16 Aug Things I Wish People Would’ve Said to Me When I Was Struggling
In this series of blogs, we explore the realities of anxiety and depression through the lens of real-world first-person narratives from anonymous teens. What else can we learn about these issues? How can we work to overcome them together? Let’s talk about it.
As a formerly depressed teen turned currently depressed young adult, I still daydream about conversations I never had when I was younger that would have helped me out when I was struggling. Sometimes a few simple words from someone you care about can make all the difference in the world.
While I’m writing this piece to address what some of those conversations could have been, it’s important to note that I’m not intending to point out any wrongdoings of those around me. All of these people helped me as best as they could, but many of us know that it can sometimes be hard to find the right words to say. This is meant to help other people in similar situations find those words:
“Don’t feel guilty for struggling.” – My Parents
A common sentiment I’ve heard around depressed teens is that the only reason they keep going is due to some type of pressure from their parents. I wish I’d opened up to my parents sooner, because when I finally did, I relieved myself of immense pressure that kept me stressed and prone to falling back into depression. This was the one thing that I needed to hear the most.
Let me set the record straight: you’re not at fault for being depressed. You will never be at fault for your illness. You have something going on that’s really tough to handle, and that guilt you feel is the depression trying to warp your world.

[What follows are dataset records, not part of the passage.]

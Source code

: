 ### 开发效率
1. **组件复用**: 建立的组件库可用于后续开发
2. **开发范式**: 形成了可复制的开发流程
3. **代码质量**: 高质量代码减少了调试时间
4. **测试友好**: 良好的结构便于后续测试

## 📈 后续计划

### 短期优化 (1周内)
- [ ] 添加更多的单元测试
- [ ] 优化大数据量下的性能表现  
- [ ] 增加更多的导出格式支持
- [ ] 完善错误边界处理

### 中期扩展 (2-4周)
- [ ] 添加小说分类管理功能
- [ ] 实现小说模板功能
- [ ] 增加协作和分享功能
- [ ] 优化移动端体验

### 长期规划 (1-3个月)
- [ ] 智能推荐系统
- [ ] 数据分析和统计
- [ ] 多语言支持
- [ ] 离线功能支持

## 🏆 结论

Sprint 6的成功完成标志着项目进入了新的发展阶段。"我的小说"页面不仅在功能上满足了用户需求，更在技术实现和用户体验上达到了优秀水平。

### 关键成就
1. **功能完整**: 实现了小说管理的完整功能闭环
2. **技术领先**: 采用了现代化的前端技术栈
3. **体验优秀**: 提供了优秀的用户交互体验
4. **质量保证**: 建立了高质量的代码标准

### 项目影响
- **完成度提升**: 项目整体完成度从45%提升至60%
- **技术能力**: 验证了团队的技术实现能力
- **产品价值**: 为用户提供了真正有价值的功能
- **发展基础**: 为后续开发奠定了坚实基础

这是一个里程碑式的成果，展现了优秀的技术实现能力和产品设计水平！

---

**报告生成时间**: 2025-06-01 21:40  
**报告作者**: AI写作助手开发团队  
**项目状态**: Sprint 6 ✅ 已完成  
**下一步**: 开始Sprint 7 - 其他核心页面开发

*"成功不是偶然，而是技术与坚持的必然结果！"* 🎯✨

No one ever blames you for breaking a bone, so why is a mental illness any different?
“It’s okay to be depressed around us.” – My Friends
I remember lots of days when I sat at friends’ houses and thought to myself “this is supposed to be fun, so why aren’t I having fun?” The day would pass and I would be upset, but I had no idea how to express it. It seemed like everyone else was having fun and I didn’t want to ruin that. So I would eventually end up rejecting their invitations to do things. Then I got upset because I wasn’t getting invited places anymore, even though I wasn’t having fun when I went out. Makes sense, right?
I came to the conclusion that my friends were ignoring me, and I started to resent them for it. Then, one day, after I finally improved past my depression, I was talking to them about it and I’ll never forget what my best friend said: “We were starting to think you hated us. You always said no when we wanted to go out so we didn’t want to make you go places you didn’t like.”
Now, whenever we go out together, I make sure to mention if I’m having a bit of a down night. Not only do they understand, but sometimes even adjust what we’re doing so I can be more comfortable. If I knew that before, I could have saved myself a lot of time and stress.
“I don’t love you because you’re happy, I love you because you’re you.” – My Significant Other
People with depression can tend to think that feeling happy is the only reason that people hang out together. I fell for it too – it just seems to makes sense when you’re not really feeling anything. Why would people get together if they’re just miserable?
Well it turns out that people enjoy each other’s company for the sake of the other person. This is especially true for significant others. When you enter a relationship, you’re there for the person whether they’re happy, jealous, angry, upset, or depressed. The people that love you, love you for you. And if they’re only around because you keep them amused, they’re certainly not the people you want around in your life anyway.
“It’s going to be okay, but it won’t happen overnight.” – Myself
There were way too many days where I sat there and thought that this would just be my life from now on. It seemed like more than just a possibility. It seemed like the only possibility. And I thought that the only way that it would change would be if I had some sort of magical epiphany one day and was all of a sudden just happy.
I ended up learning throughout the years that it’s a process lifting yourself off the ground. For some people, it takes a few weeks. For others, a few months or even years. But it happens eventually. I look at my life now and I’m in a much better place than I was, even though back then I never thought it could be true.
If you ever feel like there’s no way out of your depression, I’d highly recommend calling the National Suicide Prevention Lifeline at 1-800-273-8255. I promise you that there is a way out. Help is always around and you’ll never regret asking for it.